EXERCISE AIM: Output, word for word, every line from the line with "1. Copy environment" through the final line of the data below.

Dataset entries
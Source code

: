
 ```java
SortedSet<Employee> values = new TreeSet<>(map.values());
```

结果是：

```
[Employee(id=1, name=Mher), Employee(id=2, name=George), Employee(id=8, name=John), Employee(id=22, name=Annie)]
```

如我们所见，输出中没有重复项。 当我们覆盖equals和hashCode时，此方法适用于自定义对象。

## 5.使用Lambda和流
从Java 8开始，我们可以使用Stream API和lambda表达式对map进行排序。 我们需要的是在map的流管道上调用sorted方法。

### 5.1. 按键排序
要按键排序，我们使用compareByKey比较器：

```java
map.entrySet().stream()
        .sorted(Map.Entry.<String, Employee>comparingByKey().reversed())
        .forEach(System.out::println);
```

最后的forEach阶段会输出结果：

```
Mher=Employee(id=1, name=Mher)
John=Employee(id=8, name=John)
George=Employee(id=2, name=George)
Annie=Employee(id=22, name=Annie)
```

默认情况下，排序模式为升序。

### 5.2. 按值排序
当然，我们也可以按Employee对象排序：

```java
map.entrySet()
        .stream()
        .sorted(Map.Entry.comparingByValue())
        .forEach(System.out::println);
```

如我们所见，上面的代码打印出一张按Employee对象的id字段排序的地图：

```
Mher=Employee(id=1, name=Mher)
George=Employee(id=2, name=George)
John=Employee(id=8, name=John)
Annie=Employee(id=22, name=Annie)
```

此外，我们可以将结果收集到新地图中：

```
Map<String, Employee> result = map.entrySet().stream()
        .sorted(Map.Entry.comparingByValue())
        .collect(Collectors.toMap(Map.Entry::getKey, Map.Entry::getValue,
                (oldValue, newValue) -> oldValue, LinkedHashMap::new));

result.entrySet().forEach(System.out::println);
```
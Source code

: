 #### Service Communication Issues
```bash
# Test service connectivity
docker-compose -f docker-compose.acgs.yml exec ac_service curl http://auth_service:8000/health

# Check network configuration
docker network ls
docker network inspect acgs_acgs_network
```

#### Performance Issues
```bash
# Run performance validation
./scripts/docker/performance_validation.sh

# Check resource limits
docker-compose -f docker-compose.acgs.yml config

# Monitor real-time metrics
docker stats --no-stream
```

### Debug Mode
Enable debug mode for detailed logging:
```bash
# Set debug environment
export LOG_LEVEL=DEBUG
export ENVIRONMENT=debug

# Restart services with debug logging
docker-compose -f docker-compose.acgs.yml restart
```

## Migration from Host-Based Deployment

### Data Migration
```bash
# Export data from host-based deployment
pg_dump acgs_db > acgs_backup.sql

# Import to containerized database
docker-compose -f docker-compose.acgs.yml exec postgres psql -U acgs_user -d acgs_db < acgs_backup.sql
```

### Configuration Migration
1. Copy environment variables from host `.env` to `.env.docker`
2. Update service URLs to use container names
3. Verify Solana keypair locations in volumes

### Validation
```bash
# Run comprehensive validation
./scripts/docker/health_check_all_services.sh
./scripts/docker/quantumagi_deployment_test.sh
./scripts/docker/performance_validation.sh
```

RESULT:
1. Copy environment variables from host `.env` to `.env.docker`
2. Update service URLs to use container names
3. Verify Solana keypair locations in volumes

### Validation
```bash
# Run comprehensive validation
./scripts/docker/health_check_all_services.sh
./scripts/docker/quantumagi_deployment_test.sh
./scripts/docker/performance_validation.sh
```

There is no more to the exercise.